With respect to the transportation sector, a Trump EPA might use the 2018 mid-term evaluation of the fuel economy and GHG emission standards for passenger vehicles and light-duty trucks to raise serious questions as to whether the stringent standards for MY2021-2025 are appropriate given the latest available data and information. Under such a scenario, the State of California likely would move forward with GHG emission standards that are as stringent as, or more stringent than, the current MY2021-2025 federal standards. However, the State might need a waiver from the Trump EPA under Section 209 of the Clean Air Act to take such steps. It is also possible that the Trump EPA would revisit the more stringent standards recently promulgated for on-road heavy duty trucks.
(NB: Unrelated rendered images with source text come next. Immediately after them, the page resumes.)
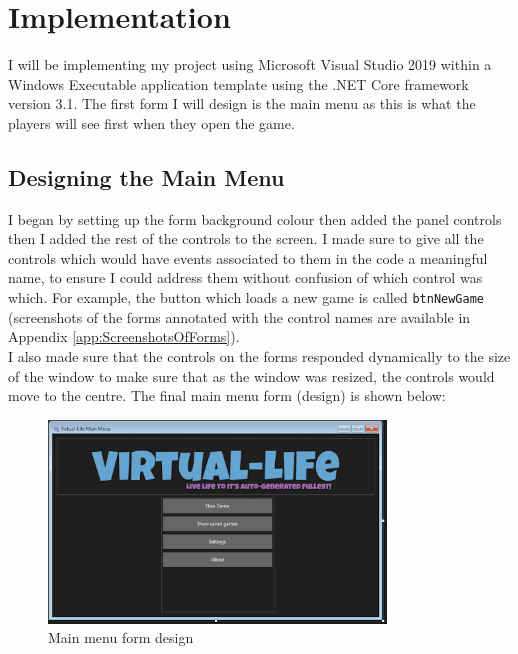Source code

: \UseRawInputEncoding
\chapter{Implementation}
I will be implementing my project using Microsoft Visual Studio 2019 within a Windows Executable application template using the .NET Core framework version 3.1. \newline
The first form I will design is the main menu as this is what the players will see first when they open the game.

\section{Designing the Main Menu}
I began by setting up the form background colour then added the panel controls then I added the rest of the controls to the screen. I made sure to give all the controls which would have events associated to them in the code a meaningful name, to ensure I could address them without confusion of which control was which. For example, the button which loads a new game is called \verb|btnNewGame| (screenshots of the forms annotated with the control names are available in Appendix \ref{app:ScreenshotsOfForms}).\\
I also made sure that the controls on the forms responded dynamically to the size of the window to make sure that as the window was resized, the controls would move to the centre.
The final main menu form (design) is shown below:
\begin{figure}[H]
    \centering
    \includegraphics[width=0.8\textwidth]{images/implementation/mainMenu.png}
    \caption{Main menu form design}
    \label{fig:implementation-mainMenu}
\end{figure}

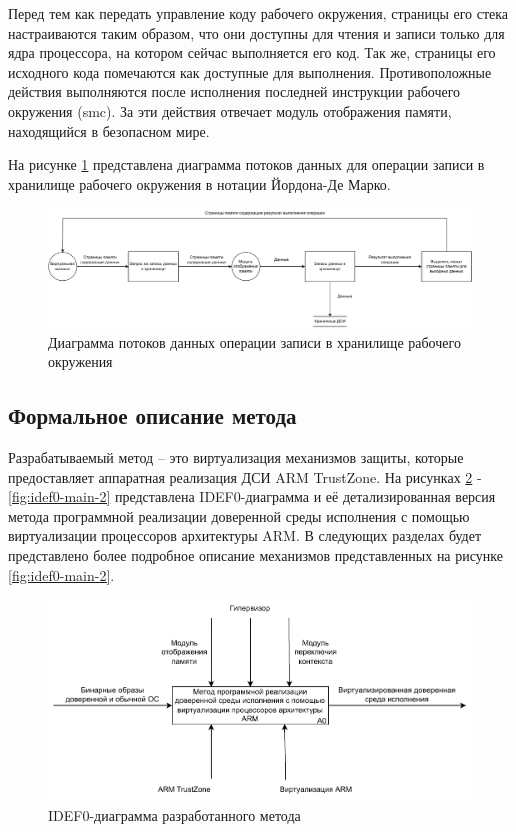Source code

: Перед тем как передать управление коду рабочего окружения, страницы его стека настраиваются таким образом, что они доступны для чтения и записи только для ядра процессора, на котором сейчас выполняется его код. Так же, страницы его исходного кода помечаются как доступные для выполнения. Противоположные действия выполняются после исполнения последней инструкции рабочего окружения (smc). За эти действия отвечает модуль отображения памяти, находящийся в безопасном мире.

На рисунке \ref{fig:ciee} представлена диаграмма потоков данных для операции записи в хранилище рабочего окружения в нотации Йордона-Де Марко.

\begin{figure}[h]
	\centering
	\includegraphics[width=\textwidth]{img/dfd-ciee.pdf}
	\caption{Диаграмма потоков данных операции записи в хранилище рабочего окружения}
	\label{fig:ciee}
\end{figure}

\subsection{Формальное описание метода}

Разрабатываемый метод -- это виртуализация механизмов защиты, которые предоставляет аппаратная реализация ДСИ ARM TrustZone. На рисунках \ref{fig:idef0-main-1} - \ref{fig:idef0-main-2} представлена IDEF0-диаграмма и её детализированная версия метода программной реализации доверенной среды исполнения с помощью виртуализации процессоров архитектуры ARM. В следующих разделах будет представлено более подробное описание механизмов представленных на рисунке \ref{fig:idef0-main-2}.

\begin{figure}[h]
	\centering
	\includegraphics[width=\textwidth]{img/main-idef0-1.pdf}
	\caption{IDEF0-диаграмма разработанного метода}
	\label{fig:idef0-main-1}
\end{figure}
This step would likely require the kind of notice-and-comment rulemaking described above.
In the oil and gas sector, a Trump EPA might revisit (through a rulemaking) the methane standards promulgated by the Obama Administration for new and modified facilities under section 111(b) of the Clean Air Act – possibly by determining that the quantity of methane emissions from the oil and gas sector are not substantial enough to endanger public health and welfare. By revoking the section 111(b) rule, the Trump Administration could avoid an obligation to follow through with regulation of methane emissions from existing facilities under section 111(d) of the Clean Air Act.
Implementing these revisions would require EPA to undertake new notice-and-comment rulemakings. In such rulemakings, EPA would have to supply a “reasoned explanation” to support changing course on the extensive legal and technical judgments finalized during the Obama Administration. See Motor Vehicle Mfrs. Ass’n v. State Farm Mut. Auto. Ins. Co., 463 U.S. 29, 57 (1983) (“An agency’s view of what is in the public interest may change, either with or without a change in circumstances. But an agency changing its course must supply a reasoned analysis.”) If there are any court decisions on EPA rules currently subject to litigation, those decisions could either ease or complicate the effort to meet this burden. In any event, there would be robust legal challenges from states and environmental groups that had supported the rules as promulgated by the Obama Administration.
Given Republican control of both the Senate and the House, the Trump Administration might also have a pathway through the Congress to block or shape the implementation of climate change policies developed by the Obama Administration. The President’s allies in Congress could include riders in the budget that would prevent the Executive Branch from spending money on climate change policies or that would repeal or reform those policies. To expedite congressional action, the Congress could pass the budget through the “reconciliation” process, which would eliminate the possibility of a filibuster in the Senate.
It is also conceivable that a Republican Senate would do away with or limit the filibuster rule for legislation, which would open the door to even more sweeping changes, including amendments to the Clean Air Act that could remove or curtail authority to regulate GHGs or other pollutants.